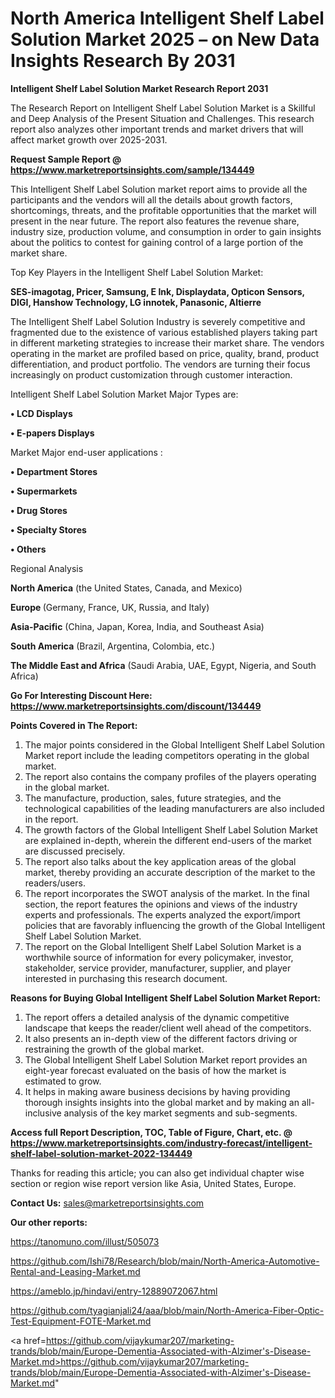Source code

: # North America Intelligent Shelf Label Solution Market 2025 – on New Data Insights Research By 2031

<strong>Intelligent Shelf Label Solution Market Research Report 2031</strong>

The Research Report on Intelligent Shelf Label Solution Market is a Skillful and Deep Analysis of the Present Situation and Challenges. This research report also analyzes other important trends and market drivers that will affect market growth over 2025-2031.

<strong>Request Sample Report @ <a href=https://www.marketreportsinsights.com/sample/134449>https://www.marketreportsinsights.com/sample/134449</a></strong>

This Intelligent Shelf Label Solution market report aims to provide all the participants and the vendors will all the details about growth factors, shortcomings, threats, and the profitable opportunities that the market will present in the near future. The report also features the revenue share, industry size, production volume, and consumption in order to gain insights about the politics to contest for gaining control of a large portion of the market share.

Top Key Players in the Intelligent Shelf Label Solution Market:

<strong>SES-imagotag, Pricer, Samsung, E Ink, Displaydata, Opticon Sensors, DIGI, Hanshow Technology, LG innotek, Panasonic, Altierre</strong>

The Intelligent Shelf Label Solution Industry is severely competitive and fragmented due to the existence of various established players taking part in different marketing strategies to increase their market share. The vendors operating in the market are profiled based on price, quality, brand, product differentiation, and product portfolio. The vendors are turning their focus increasingly on product customization through customer interaction.

Intelligent Shelf Label Solution Market Major Types are:

<strong>• LCD Displays

• E-papers Displays</strong>

Market Major end-user applications :

<strong>• Department Stores

• Supermarkets

• Drug Stores

• Specialty Stores

• Others</strong>

Regional Analysis

</u><strong><b>North America</b></strong> (the United States, Canada, and Mexico)

<strong><b>Europe </b></strong>(Germany, France, UK, Russia, and Italy)

<strong><b>Asia-Pacific</b></strong> (China, Japan, Korea, India, and Southeast Asia)

<strong><b>South America</b></strong> (Brazil, Argentina, Colombia, etc.)

<strong><b>The Middle East and Africa</b></strong> (Saudi Arabia, UAE, Egypt, Nigeria, and South Africa)

<strong>Go For Interesting Discount Here: <a href=https://www.marketreportsinsights.com/discount/134449>https://www.marketreportsinsights.com/discount/134449</a></strong>

<strong>Points Covered in The Report:</strong>
<ol>
  <li>The major points considered in the Global Intelligent Shelf Label Solution Market report include the leading competitors operating in the global market.</li>
  <li>The report also contains the company profiles of the players operating in the global market.</li>
  <li>The manufacture, production, sales, future strategies, and the technological capabilities of the leading manufacturers are also included in the report.</li>
  <li>The growth factors of the Global Intelligent Shelf Label Solution Market are explained in-depth, wherein the different end-users of the market are discussed precisely.</li>
  <li>The report also talks about the key application areas of the global market, thereby providing an accurate description of the market to the readers/users.</li>
  <li>The report incorporates the SWOT analysis of the market. In the final section, the report features the opinions and views of the industry experts and professionals. The experts analyzed the export/import policies that are favorably influencing the growth of the Global Intelligent Shelf Label Solution Market.</li>
  <li>The report on the Global Intelligent Shelf Label Solution Market is a worthwhile source of information for every policymaker, investor, stakeholder, service provider, manufacturer, supplier, and player interested in purchasing this research document.</li>
</ol>
<strong>Reasons for Buying Global Intelligent Shelf Label Solution Market Report:</strong>

<ol>
  <li>The report offers a detailed analysis of the dynamic competitive landscape that keeps the reader/client well ahead of the competitors.</li>
  <li>It also presents an in-depth view of the different factors driving or restraining the growth of the global market.</li>
  <li>The Global Intelligent Shelf Label Solution Market report provides an eight-year forecast evaluated on the basis of how the market is estimated to grow.</li>
  <li>It helps in making aware business decisions by having providing thorough insights insights into the global market and by making an all-inclusive analysis of the key market segments and sub-segments.</li>
</ol>
<strong>Access full Report Description, TOC, Table of Figure, Chart, etc. @ <a href=https://www.marketreportsinsights.com/industry-forecast/intelligent-shelf-label-solution-market-2022-134449>https://www.marketreportsinsights.com/industry-forecast/intelligent-shelf-label-solution-market-2022-134449</a></strong>


Thanks for reading this article; you can also get individual chapter wise section or region wise report version like Asia, United States, Europe.

<strong>Contact Us:</strong>
sales@marketreportsinsights.com

<strong>Our other reports:</strong>

<a href=https://tanomuno.com/illust/505073>https://tanomuno.com/illust/505073</a>

<a href=https://github.com/Ishi78/Research/blob/main/North-America-Automotive-Rental-and-Leasing-Market.md>https://github.com/Ishi78/Research/blob/main/North-America-Automotive-Rental-and-Leasing-Market.md</a>

<a href=https://ameblo.jp/hindavi/entry-12889072067.html>https://ameblo.jp/hindavi/entry-12889072067.html</a>

<a href=https://github.com/tyagianjali24/aaa/blob/main/North-America-Fiber-Optic-Test-Equipment-FOTE-Market.md>https://github.com/tyagianjali24/aaa/blob/main/North-America-Fiber-Optic-Test-Equipment-FOTE-Market.md</a>

<a href=https://github.com/vijaykumar207/marketing-trands/blob/main/Europe-Dementia-Associated-with-Alzimer's-Disease-Market.md>https://github.com/vijaykumar207/marketing-trands/blob/main/Europe-Dementia-Associated-with-Alzimer's-Disease-Market.md</a>"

◆ Exercise details ◆
All the records need to be printed again exactly as written, though without their pictures.

◆ Answer to the exercise ◆
Source code

: # North America Intelligent Shelf Label Solution Market 2025 – on New Data Insights Research By 2031

<strong>Intelligent Shelf Label Solution Market Research Report 2031</strong>

The Research Report on Intelligent Shelf Label Solution Market is a Skillful and Deep Analysis of the Present Situation and Challenges. This research report also analyzes other important trends and market drivers that will affect market growth over 2025-2031.

<strong>Request Sample Report @ <a href=https://www.marketreportsinsights.com/sample/134449>https://www.marketreportsinsights.com/sample/134449</a></strong>

This Intelligent Shelf Label Solution market report aims to provide all the participants and the vendors will all the details about growth factors, shortcomings, threats, and the profitable opportunities that the market will present in the near future. The report also features the revenue share, industry size, production volume, and consumption in order to gain insights about the politics to contest for gaining control of a large portion of the market share.

Top Key Players in the Intelligent Shelf Label Solution Market:

<strong>SES-imagotag, Pricer, Samsung, E Ink, Displaydata, Opticon Sensors, DIGI, Hanshow Technology, LG innotek, Panasonic, Altierre</strong>

The Intelligent Shelf Label Solution Industry is severely competitive and fragmented due to the existence of various established players taking part in different marketing strategies to increase their market share. The vendors operating in the market are profiled based on price, quality, brand, product differentiation, and product portfolio. The vendors are turning their focus increasingly on product customization through customer interaction.

Intelligent Shelf Label Solution Market Major Types are:

<strong>• LCD Displays

• E-papers Displays</strong>

Market Major end-user applications :

<strong>• Department Stores

• Supermarkets

• Drug Stores

• Specialty Stores

• Others</strong>

Regional Analysis

</u><strong><b>North America</b></strong> (the United States, Canada, and Mexico)

<strong><b>Europe </b></strong>(Germany, France, UK, Russia, and Italy)

<strong><b>Asia-Pacific</b></strong> (China, Japan, Korea, India, and Southeast Asia)

<strong><b>South America</b></strong> (Brazil, Argentina, Colombia, etc.)

<strong><b>The Middle East and Africa</b></strong> (Saudi Arabia, UAE, Egypt, Nigeria, and South Africa)

<strong>Go For Interesting Discount Here: <a href=https://www.marketreportsinsights.com/discount/134449>https://www.marketreportsinsights.com/discount/134449</a></strong>

<strong>Points Covered in The Report:</strong>
<ol>
  <li>The major points considered in the Global Intelligent Shelf Label Solution Market report include the leading competitors operating in the global market.</li>
  <li>The report also contains the company profiles of the players operating in the global market.</li>
  <li>The manufacture, production, sales, future strategies, and the technological capabilities of the leading manufacturers are also included in the report.</li>
  <li>The growth factors of the Global Intelligent Shelf Label Solution Market are explained in-depth, wherein the different end-users of the market are discussed precisely.</li>
  <li>The report also talks about the key application areas of the global market, thereby providing an accurate description of the market to the readers/users.</li>
  <li>The report incorporates the SWOT analysis of the market. In the final section, the report features the opinions and views of the industry experts and professionals. The experts analyzed the export/import policies that are favorably influencing the growth of the Global Intelligent Shelf Label Solution Market.</li>
  <li>The report on the Global Intelligent Shelf Label Solution Market is a worthwhile source of information for every policymaker, investor, stakeholder, service provider, manufacturer, supplier, and player interested in purchasing this research document.</li>
</ol>
<strong>Reasons for Buying Global Intelligent Shelf Label Solution Market Report:</strong>

<ol>
  <li>The report offers a detailed analysis of the dynamic competitive landscape that keeps the reader/client well ahead of the competitors.</li>
  <li>It also presents an in-depth view of the different factors driving or restraining the growth of the global market.</li>
  <li>The Global Intelligent Shelf Label Solution Market report provides an eight-year forecast evaluated on the basis of how the market is estimated to grow.</li>
  <li>It helps in making aware business decisions by having providing thorough insights insights into the global market and by making an all-inclusive analysis of the key market segments and sub-segments.</li>
</ol>
<strong>Access full Report Description, TOC, Table of Figure, Chart, etc. @ <a href=https://www.marketreportsinsights.com/industry-forecast/intelligent-shelf-label-solution-market-2022-134449>https://www.marketreportsinsights.com/industry-forecast/intelligent-shelf-label-solution-market-2022-134449</a></strong>


Thanks for reading this article; you can also get individual chapter wise section or region wise report version like Asia, United States, Europe.

<strong>Contact Us:</strong>
sales@marketreportsinsights.com

<strong>Our other reports:</strong>

<a href=https://tanomuno.com/illust/505073>https://tanomuno.com/illust/505073</a>

<a href=https://github.com/Ishi78/Research/blob/main/North-America-Automotive-Rental-and-Leasing-Market.md>https://github.com/Ishi78/Research/blob/main/North-America-Automotive-Rental-and-Leasing-Market.md</a>

<a href=https://ameblo.jp/hindavi/entry-12889072067.html>https://ameblo.jp/hindavi/entry-12889072067.html</a>

<a href=https://github.com/tyagianjali24/aaa/blob/main/North-America-Fiber-Optic-Test-Equipment-FOTE-Market.md>https://github.com/tyagianjali24/aaa/blob/main/North-America-Fiber-Optic-Test-Equipment-FOTE-Market.md</a>

<a href=https://github.com/vijaykumar207/marketing-trands/blob/main/Europe-Dementia-Associated-with-Alzimer's-Disease-Market.md>https://github.com/vijaykumar207/marketing-trands/blob/main/Europe-Dementia-Associated-with-Alzimer's-Disease-Market.md</a>"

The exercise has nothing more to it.